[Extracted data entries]
-- -- --

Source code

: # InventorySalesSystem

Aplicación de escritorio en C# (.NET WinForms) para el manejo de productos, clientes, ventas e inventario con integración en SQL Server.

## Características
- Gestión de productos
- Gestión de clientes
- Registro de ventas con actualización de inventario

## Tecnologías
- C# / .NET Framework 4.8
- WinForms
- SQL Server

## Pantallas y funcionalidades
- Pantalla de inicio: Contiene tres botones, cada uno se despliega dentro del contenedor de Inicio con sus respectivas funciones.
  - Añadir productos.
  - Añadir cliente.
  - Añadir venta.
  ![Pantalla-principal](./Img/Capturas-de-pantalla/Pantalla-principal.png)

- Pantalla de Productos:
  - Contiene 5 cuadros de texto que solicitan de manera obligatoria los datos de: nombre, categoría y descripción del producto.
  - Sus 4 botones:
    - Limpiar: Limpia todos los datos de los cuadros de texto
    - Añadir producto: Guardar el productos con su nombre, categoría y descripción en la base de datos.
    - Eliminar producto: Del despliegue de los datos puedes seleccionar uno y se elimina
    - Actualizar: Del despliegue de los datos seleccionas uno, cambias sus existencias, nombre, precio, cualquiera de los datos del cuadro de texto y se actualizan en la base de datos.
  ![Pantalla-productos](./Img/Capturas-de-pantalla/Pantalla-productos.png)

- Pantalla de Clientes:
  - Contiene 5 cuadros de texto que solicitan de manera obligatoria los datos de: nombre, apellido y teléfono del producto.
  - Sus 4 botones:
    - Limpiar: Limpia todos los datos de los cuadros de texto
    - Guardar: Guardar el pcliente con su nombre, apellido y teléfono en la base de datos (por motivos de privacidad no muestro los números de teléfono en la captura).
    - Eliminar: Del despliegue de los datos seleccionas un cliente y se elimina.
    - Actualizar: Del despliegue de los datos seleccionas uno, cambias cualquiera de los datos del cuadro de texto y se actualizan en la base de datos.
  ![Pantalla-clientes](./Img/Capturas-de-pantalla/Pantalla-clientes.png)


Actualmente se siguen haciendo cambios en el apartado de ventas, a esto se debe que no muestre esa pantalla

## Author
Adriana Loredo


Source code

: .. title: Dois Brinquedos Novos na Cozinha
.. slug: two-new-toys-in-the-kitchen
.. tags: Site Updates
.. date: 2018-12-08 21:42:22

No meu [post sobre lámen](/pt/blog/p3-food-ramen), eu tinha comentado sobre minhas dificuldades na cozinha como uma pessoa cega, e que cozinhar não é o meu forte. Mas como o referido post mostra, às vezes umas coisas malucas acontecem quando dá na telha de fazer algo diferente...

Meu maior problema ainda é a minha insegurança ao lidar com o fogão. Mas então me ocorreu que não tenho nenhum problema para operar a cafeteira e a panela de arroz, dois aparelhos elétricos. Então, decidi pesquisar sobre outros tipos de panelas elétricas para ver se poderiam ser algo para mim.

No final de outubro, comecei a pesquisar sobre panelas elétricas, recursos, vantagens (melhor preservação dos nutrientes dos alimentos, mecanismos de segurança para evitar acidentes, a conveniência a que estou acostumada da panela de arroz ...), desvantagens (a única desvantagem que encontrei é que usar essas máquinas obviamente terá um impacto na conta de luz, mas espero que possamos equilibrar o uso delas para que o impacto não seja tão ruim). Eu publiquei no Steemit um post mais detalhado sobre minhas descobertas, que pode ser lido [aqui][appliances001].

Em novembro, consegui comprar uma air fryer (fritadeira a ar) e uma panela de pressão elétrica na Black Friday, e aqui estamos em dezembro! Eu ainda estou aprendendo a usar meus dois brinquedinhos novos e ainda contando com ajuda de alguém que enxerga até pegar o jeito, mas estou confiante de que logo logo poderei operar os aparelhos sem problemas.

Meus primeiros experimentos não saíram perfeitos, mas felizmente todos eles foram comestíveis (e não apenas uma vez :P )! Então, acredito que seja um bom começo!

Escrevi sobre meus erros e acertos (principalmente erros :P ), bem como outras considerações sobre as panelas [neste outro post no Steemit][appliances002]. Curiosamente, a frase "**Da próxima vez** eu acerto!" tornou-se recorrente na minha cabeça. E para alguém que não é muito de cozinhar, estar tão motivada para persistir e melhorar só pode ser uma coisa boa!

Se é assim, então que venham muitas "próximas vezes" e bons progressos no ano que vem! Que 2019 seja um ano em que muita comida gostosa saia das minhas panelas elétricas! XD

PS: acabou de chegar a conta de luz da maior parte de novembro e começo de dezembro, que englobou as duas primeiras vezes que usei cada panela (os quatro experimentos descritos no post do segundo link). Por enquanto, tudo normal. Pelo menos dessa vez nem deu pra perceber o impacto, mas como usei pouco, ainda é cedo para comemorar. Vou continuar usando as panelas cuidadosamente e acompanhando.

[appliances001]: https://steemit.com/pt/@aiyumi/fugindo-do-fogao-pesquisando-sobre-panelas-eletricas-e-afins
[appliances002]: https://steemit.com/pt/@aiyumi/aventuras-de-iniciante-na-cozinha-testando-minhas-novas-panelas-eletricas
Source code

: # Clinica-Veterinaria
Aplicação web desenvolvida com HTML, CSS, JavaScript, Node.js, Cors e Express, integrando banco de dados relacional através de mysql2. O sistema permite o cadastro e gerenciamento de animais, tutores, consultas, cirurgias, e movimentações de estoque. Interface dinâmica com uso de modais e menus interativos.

-- -- --

THE TASK → Transcribe every record verbatim.

OUTPUT FOR THIS EXERCISE →
Source code

: # InventorySalesSystem

Aplicación de escritorio en C# (.NET WinForms) para el manejo de productos, clientes, ventas e inventario con integración en SQL Server.

## Características
- Gestión de productos
- Gestión de clientes
- Registro de ventas con actualización de inventario

## Tecnologías
- C# / .NET Framework 4.8
- WinForms
- SQL Server

## Pantallas y funcionalidades
- Pantalla de inicio: Contiene tres botones, cada uno se despliega dentro del contenedor de Inicio con sus respectivas funciones.
  - Añadir productos.
  - Añadir cliente.
  - Añadir venta.
  ![Pantalla-principal](./Img/Capturas-de-pantalla/Pantalla-principal.png)

- Pantalla de Productos:
  - Contiene 5 cuadros de texto que solicitan de manera obligatoria los datos de: nombre, categoría y descripción del producto.
  - Sus 4 botones:
    - Limpiar: Limpia todos los datos de los cuadros de texto
    - Añadir producto: Guardar el productos con su nombre, categoría y descripción en la base de datos.
    - Eliminar producto: Del despliegue de los datos puedes seleccionar uno y se elimina
    - Actualizar: Del despliegue de los datos seleccionas uno, cambias sus existencias, nombre, precio, cualquiera de los datos del cuadro de texto y se actualizan en la base de datos.
  ![Pantalla-productos](./Img/Capturas-de-pantalla/Pantalla-productos.png)

- Pantalla de Clientes:
  - Contiene 5 cuadros de texto que solicitan de manera obligatoria los datos de: nombre, apellido y teléfono del producto.
  - Sus 4 botones:
    - Limpiar: Limpia todos los datos de los cuadros de texto
    - Guardar: Guardar el pcliente con su nombre, apellido y teléfono en la base de datos (por motivos de privacidad no muestro los números de teléfono en la captura).
    - Eliminar: Del despliegue de los datos seleccionas un cliente y se elimina.
    - Actualizar: Del despliegue de los datos seleccionas uno, cambias cualquiera de los datos del cuadro de texto y se actualizan en la base de datos.
  ![Pantalla-clientes](./Img/Capturas-de-pantalla/Pantalla-clientes.png)


Actualmente se siguen haciendo cambios en el apartado de ventas, a esto se debe que no muestre esa pantalla

## Author
Adriana Loredo


Source code

: .. title: Dois Brinquedos Novos na Cozinha
.. slug: two-new-toys-in-the-kitchen
.. tags: Site Updates
.. date: 2018-12-08 21:42:22

No meu [post sobre lámen](/pt/blog/p3-food-ramen), eu tinha comentado sobre minhas dificuldades na cozinha como uma pessoa cega, e que cozinhar não é o meu forte. Mas como o referido post mostra, às vezes umas coisas malucas acontecem quando dá na telha de fazer algo diferente...

Meu maior problema ainda é a minha insegurança ao lidar com o fogão. Mas então me ocorreu que não tenho nenhum problema para operar a cafeteira e a panela de arroz, dois aparelhos elétricos. Então, decidi pesquisar sobre outros tipos de panelas elétricas para ver se poderiam ser algo para mim.

No final de outubro, comecei a pesquisar sobre panelas elétricas, recursos, vantagens (melhor preservação dos nutrientes dos alimentos, mecanismos de segurança para evitar acidentes, a conveniência a que estou acostumada da panela de arroz ...), desvantagens (a única desvantagem que encontrei é que usar essas máquinas obviamente terá um impacto na conta de luz, mas espero que possamos equilibrar o uso delas para que o impacto não seja tão ruim). Eu publiquei no Steemit um post mais detalhado sobre minhas descobertas, que pode ser lido [aqui][appliances001].

Em novembro, consegui comprar uma air fryer (fritadeira a ar) e uma panela de pressão elétrica na Black Friday, e aqui estamos em dezembro! Eu ainda estou aprendendo a usar meus dois brinquedinhos novos e ainda contando com ajuda de alguém que enxerga até pegar o jeito, mas estou confiante de que logo logo poderei operar os aparelhos sem problemas.

Meus primeiros experimentos não saíram perfeitos, mas felizmente todos eles foram comestíveis (e não apenas uma vez :P )! Então, acredito que seja um bom começo!

Escrevi sobre meus erros e acertos (principalmente erros :P ), bem como outras considerações sobre as panelas [neste outro post no Steemit][appliances002]. Curiosamente, a frase "**Da próxima vez** eu acerto!" tornou-se recorrente na minha cabeça. E para alguém que não é muito de cozinhar, estar tão motivada para persistir e melhorar só pode ser uma coisa boa!

Se é assim, então que venham muitas "próximas vezes" e bons progressos no ano que vem! Que 2019 seja um ano em que muita comida gostosa saia das minhas panelas elétricas! XD

PS: acabou de chegar a conta de luz da maior parte de novembro e começo de dezembro, que englobou as duas primeiras vezes que usei cada panela (os quatro experimentos descritos no post do segundo link). Por enquanto, tudo normal. Pelo menos dessa vez nem deu pra perceber o impacto, mas como usei pouco, ainda é cedo para comemorar. Vou continuar usando as panelas cuidadosamente e acompanhando.

[appliances001]: https://steemit.com/pt/@aiyumi/fugindo-do-fogao-pesquisando-sobre-panelas-eletricas-e-afins
[appliances002]: https://steemit.com/pt/@aiyumi/aventuras-de-iniciante-na-cozinha-testando-minhas-novas-panelas-eletricas
Source code

: # Clinica-Veterinaria
Aplicação web desenvolvida com HTML, CSS, JavaScript, Node.js, Cors e Express, integrando banco de dados relacional através de mysql2. O sistema permite o cadastro e gerenciamento de animais, tutores, consultas, cirurgias, e movimentações de estoque. Interface dinâmica com uso de modais e menus interativos.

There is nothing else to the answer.